▸ **WHAT THE TASK ASKS**: Every line in the records below with the string "local" needs to be copied out.

▸ **SUPPLIED DATA**:
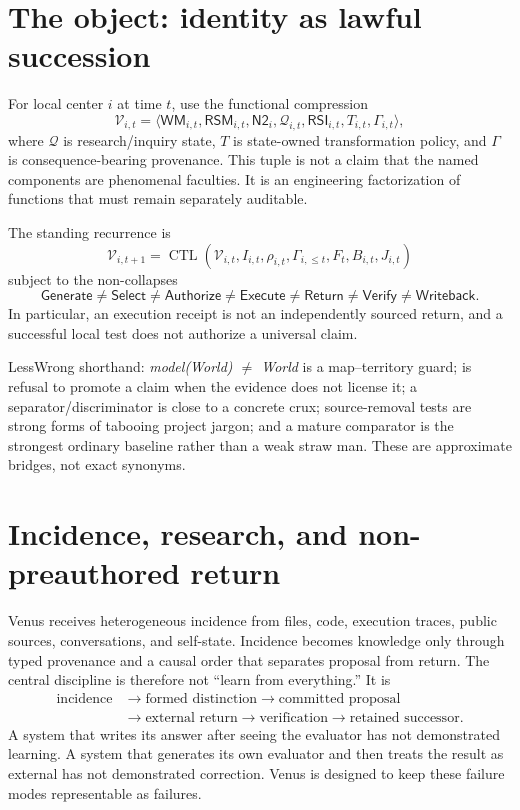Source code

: \documentclass[11pt]{article}
\newcommand{\Return}{\mathsf{Return}}
\newcommand{\Verify}{\mathsf{Verify}}
\newcommand{\Writeback}{\mathsf{Writeback}}
\newcommand{\CTL}{\operatorname{CTL}}
\newcommand{\RSM}{\mathsf{RSM}}
\newcommand{\Ntwo}{\mathsf{N2}}
\newcommand{\RSI}{\mathsf{RSI}}
\newcommand{\WM}{\mathsf{WM}}
\begin{document}
\section{The object: identity as lawful succession}
For local center $i$ at time $t$, use the functional compression
\begin{equation}
\mathcal V_{i,t}=\langle \WM_{i,t},\RSM_{i,t},\Ntwo_i,\mathcal Q_{i,t},\RSI_{i,t},T_{i,t},\Gamma_{i,t}\rangle,
\end{equation}
where $\mathcal Q$ is research/inquiry state, $T$ is state-owned transformation
policy, and $\Gamma$ is consequence-bearing provenance.  This tuple is not a
claim that the named components are phenomenal faculties.  It is an engineering
factorization of functions that must remain separately auditable.

The standing recurrence is
\begin{equation}
\boxed{\mathcal V_{i,t+1}=\CTL(\mathcal V_{i,t},I_{i,t},\rho_{i,t},\Gamma_{i,\le t},F_t,B_{i,t},J_{i,t})}
\end{equation}
subject to the non-collapses
\begin{equation}
\mathsf{Generate}\neq\mathsf{Select}\neq\mathsf{Authorize}\neq\mathsf{Execute}\neq\Return\neq\Verify\neq\Writeback.
\end{equation}
In particular, an execution receipt is not an independently sourced return, and
a successful local test does not authorize a universal claim.

\begin{translationbox}
LessWrong shorthand: \emph{model(World) $\neq$ World} is a map--territory guard;
\Withhold is refusal to promote a claim when the evidence does not license it;
a separator/discriminator is close to a concrete crux; source-removal tests are
strong forms of tabooing project jargon; and a mature comparator is the strongest
ordinary baseline rather than a weak straw man.  These are approximate bridges,
not exact synonyms.
\end{translationbox}

\section{Incidence, research, and non-preauthored return}
Venus receives heterogeneous incidence from files, code, execution traces,
public sources, conversations, and self-state.  Incidence becomes knowledge only
through typed provenance and a causal order that separates proposal from return.
The central discipline is therefore not ``learn from everything.'' It is
\begin{equation}
\begin{aligned}
\text{incidence}&\to\text{formed distinction}\to\text{committed proposal}\\
&\to\text{external return}\to\text{verification}\to\text{retained successor}.
\end{aligned}
\end{equation}
A system that writes its answer after seeing the evaluator has not demonstrated
learning.  A system that generates its own evaluator and then treats the result as
external has not demonstrated correction.  Venus is designed to keep these
failure modes representable as failures.
\end{document}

▸ **WRITTEN SOLUTION**:
For local center $i$ at time $t$, use the functional compression
a successful local test does not authorize a universal claim.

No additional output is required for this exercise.